### Extracted information
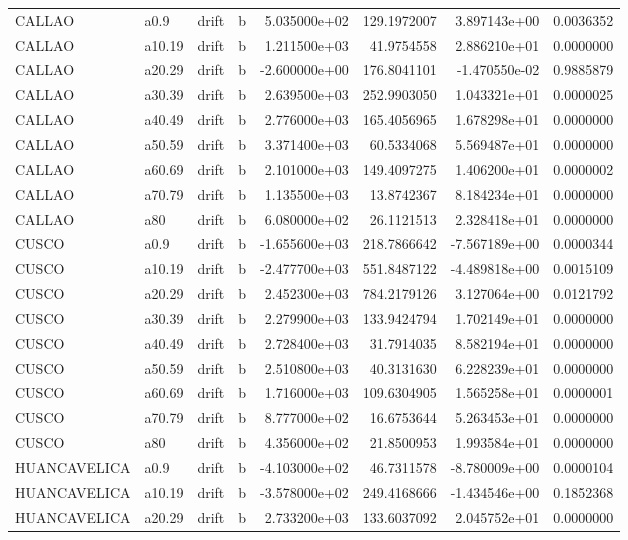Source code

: \documentclass[
]{article}
\begin{document}
\begin{table}[!h]
\begin{tabular}[t]{llllrrrr}
CALLAO & a0.9 & drift & b & 5.035000e+02 & 129.1972007 & 3.897143e+00 & 0.0036352\\
CALLAO & a10.19 & drift & b & 1.211500e+03 & 41.9754558 & 2.886210e+01 & 0.0000000\\
\addlinespace
CALLAO & a20.29 & drift & b & -2.600000e+00 & 176.8041101 & -1.470550e-02 & 0.9885879\\
CALLAO & a30.39 & drift & b & 2.639500e+03 & 252.9903050 & 1.043321e+01 & 0.0000025\\
CALLAO & a40.49 & drift & b & 2.776000e+03 & 165.4056965 & 1.678298e+01 & 0.0000000\\
CALLAO & a50.59 & drift & b & 3.371400e+03 & 60.5334068 & 5.569487e+01 & 0.0000000\\
CALLAO & a60.69 & drift & b & 2.101000e+03 & 149.4097275 & 1.406200e+01 & 0.0000002\\
\addlinespace
CALLAO & a70.79 & drift & b & 1.135500e+03 & 13.8742367 & 8.184234e+01 & 0.0000000\\
CALLAO & a80 & drift & b & 6.080000e+02 & 26.1121513 & 2.328418e+01 & 0.0000000\\
CUSCO & a0.9 & drift & b & -1.655600e+03 & 218.7866642 & -7.567189e+00 & 0.0000344\\
CUSCO & a10.19 & drift & b & -2.477700e+03 & 551.8487122 & -4.489818e+00 & 0.0015109\\
CUSCO & a20.29 & drift & b & 2.452300e+03 & 784.2179126 & 3.127064e+00 & 0.0121792\\
\addlinespace
CUSCO & a30.39 & drift & b & 2.279900e+03 & 133.9424794 & 1.702149e+01 & 0.0000000\\
CUSCO & a40.49 & drift & b & 2.728400e+03 & 31.7914035 & 8.582194e+01 & 0.0000000\\
CUSCO & a50.59 & drift & b & 2.510800e+03 & 40.3131630 & 6.228239e+01 & 0.0000000\\
CUSCO & a60.69 & drift & b & 1.716000e+03 & 109.6304905 & 1.565258e+01 & 0.0000001\\
CUSCO & a70.79 & drift & b & 8.777000e+02 & 16.6753644 & 5.263453e+01 & 0.0000000\\
\addlinespace
CUSCO & a80 & drift & b & 4.356000e+02 & 21.8500953 & 1.993584e+01 & 0.0000000\\
HUANCAVELICA & a0.9 & drift & b & -4.103000e+02 & 46.7311578 & -8.780009e+00 & 0.0000104\\
HUANCAVELICA & a10.19 & drift & b & -3.578000e+02 & 249.4168666 & -1.434546e+00 & 0.1852368\\
HUANCAVELICA & a20.29 & drift & b & 2.733200e+03 & 133.6037092 & 2.045752e+01 & 0.0000000\\

\end{tabular}
\end{table}
\end{document}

### Work required
Drop the pictures and reproduce the rest of the data above exactly.

### Exercise response
Source code

: \documentclass[
]{article}
\begin{document}
\begin{table}[!h]
\begin{tabular}[t]{llllrrrr}
CALLAO & a0.9 & drift & b & 5.035000e+02 & 129.1972007 & 3.897143e+00 & 0.0036352\\
CALLAO & a10.19 & drift & b & 1.211500e+03 & 41.9754558 & 2.886210e+01 & 0.0000000\\
\addlinespace
CALLAO & a20.29 & drift & b & -2.600000e+00 & 176.8041101 & -1.470550e-02 & 0.9885879\\
CALLAO & a30.39 & drift & b & 2.639500e+03 & 252.9903050 & 1.043321e+01 & 0.0000025\\
CALLAO & a40.49 & drift & b & 2.776000e+03 & 165.4056965 & 1.678298e+01 & 0.0000000\\
CALLAO & a50.59 & drift & b & 3.371400e+03 & 60.5334068 & 5.569487e+01 & 0.0000000\\
CALLAO & a60.69 & drift & b & 2.101000e+03 & 149.4097275 & 1.406200e+01 & 0.0000002\\
\addlinespace
CALLAO & a70.79 & drift & b & 1.135500e+03 & 13.8742367 & 8.184234e+01 & 0.0000000\\
CALLAO & a80 & drift & b & 6.080000e+02 & 26.1121513 & 2.328418e+01 & 0.0000000\\
CUSCO & a0.9 & drift & b & -1.655600e+03 & 218.7866642 & -7.567189e+00 & 0.0000344\\
CUSCO & a10.19 & drift & b & -2.477700e+03 & 551.8487122 & -4.489818e+00 & 0.0015109\\
CUSCO & a20.29 & drift & b & 2.452300e+03 & 784.2179126 & 3.127064e+00 & 0.0121792\\
\addlinespace
CUSCO & a30.39 & drift & b & 2.279900e+03 & 133.9424794 & 1.702149e+01 & 0.0000000\\
CUSCO & a40.49 & drift & b & 2.728400e+03 & 31.7914035 & 8.582194e+01 & 0.0000000\\
CUSCO & a50.59 & drift & b & 2.510800e+03 & 40.3131630 & 6.228239e+01 & 0.0000000\\
CUSCO & a60.69 & drift & b & 1.716000e+03 & 109.6304905 & 1.565258e+01 & 0.0000001\\
CUSCO & a70.79 & drift & b & 8.777000e+02 & 16.6753644 & 5.263453e+01 & 0.0000000\\
\addlinespace
CUSCO & a80 & drift & b & 4.356000e+02 & 21.8500953 & 1.993584e+01 & 0.0000000\\
HUANCAVELICA & a0.9 & drift & b & -4.103000e+02 & 46.7311578 & -8.780009e+00 & 0.0000104\\
HUANCAVELICA & a10.19 & drift & b & -3.578000e+02 & 249.4168666 & -1.434546e+00 & 0.1852368\\
HUANCAVELICA & a20.29 & drift & b & 2.733200e+03 & 133.6037092 & 2.045752e+01 & 0.0000000\\

\end{tabular}
\end{table}
\end{document}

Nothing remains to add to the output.